I am sorry I have burdened you with all this. You have faced worse in your younger days. I have heard the story of a snake in the bed roll of an officer when he returned after leave and that of a tiger on the way to the incline. But now I am approaching 50 and a little tired of all this. In my very comfortable stay at Kolkata, though in a job that I had gotten utterly sick of having been at it for 15 years, I had forgotten that I was a servant and I need the salary badly.

I am trying to get a hang of the job. I must give the company what I can in return for the salary which brings home the bread for me, which I have always done. For 3 years. Then we shall see.

The problem with (the holding company that recruited me from BHU-IT campus) that it has always been a single focus company with one goal. Get coal. The supporting systems have not got the attention they needed. I think the Manager should be the last man for the responsibility for production. The SAM/Agent should give support to the production activity in his sphere of responsibility. Ditto the GM. Here we have CMDs screaming daily regarding production.
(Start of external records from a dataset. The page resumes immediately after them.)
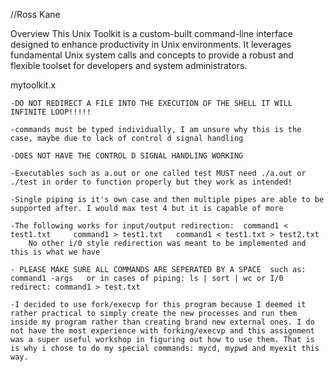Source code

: //Ross Kane

Overview
This Unix Toolkit is a custom-built command-line interface designed to enhance productivity in Unix environments. It leverages fundamental Unix system calls and concepts to provide a robust and flexible toolset for developers and system administrators.

mytoolkit.x
		
	-DO NOT REDIRECT A FILE INTO THE EXECUTION OF THE SHELL IT WILL INFINITE LOOP!!!!!
	
	-commands must be typed individually, I am unsure why this is the case, maybe due to lack of control d signal handling	

	-DOES NOT HAVE THE CONTROL D SIGNAL HANDLING WORKING
	
	-Executables such as a.out or one called test MUST need ./a.out or ./test in order to function properly but they work as intended! 

	-Single piping is it's own case and then multiple pipes are able to be supported after. I would max test 4 but it is capable of more

	-The following works for input/output redirection:  command1 < test1.txt     command1 > test1.txt   command1 < test1.txt > test2.txt
		No other i/0 style redirection was meant to be implemented and this is what we have

	- PLEASE MAKE SURE ALL COMMANDS ARE SEPERATED BY A SPACE  such as: command1 -args   or in cases of piping: ls | sort | wc or I/0 redirect: command1 > test.txt

	-I decided to use fork/execvp for this program because I deemed it rather practical to simply create the new processes and run them inside my program rather than creating brand new external ones. I do not have the most experience with forking/execvp and this assignment was a super useful workshop in figuring out how to use them. That is is why i chose to do my special commands: mycd, mypwd and myexit this way.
While Personnel Officers make tours to the HQ even as there is a strike in the colliery. The Finance Manager goes home to Kolkata with the keys for cash. I so badly want to write to somebody who has the authority to change things, even though I know, knew since I joined ___ in 1981, that its days are numbered."

I would modify that ending now. That company, wonder of wonders, survives and will continue to survive, and qualified, honest, sincere, hard working, executives of the company will continue to be trapped into employment with it and thereafter raped lifelong to produce the coal that is its bread and butter and the fruits of its success shall continue to be enjoyed by unqualified people - Guest House care-takers who rise to become Directors (Personnel), (nearly all its high ranking personnel managers joined as clerks or workmen, no problem there, but look at their qualifications in Personnel Management/HR, yes they have heard the term) chainmen who become Chief Mining Engineers, etc.

However, now that I have seen the darkest nights, I have hope. The company has become a Navaratna, that is it pretends to be free to take its own decisions, even though insiders know that the Ministry has the final word. It is about to launch an IPO. So I might hope that in 20-25 yrs, we shall see an end to stupid idiots from villages of Bihar and UP who joined as clerks, security guards and care-takers rise to become Directors while engineers from IITs are transformed into clerks.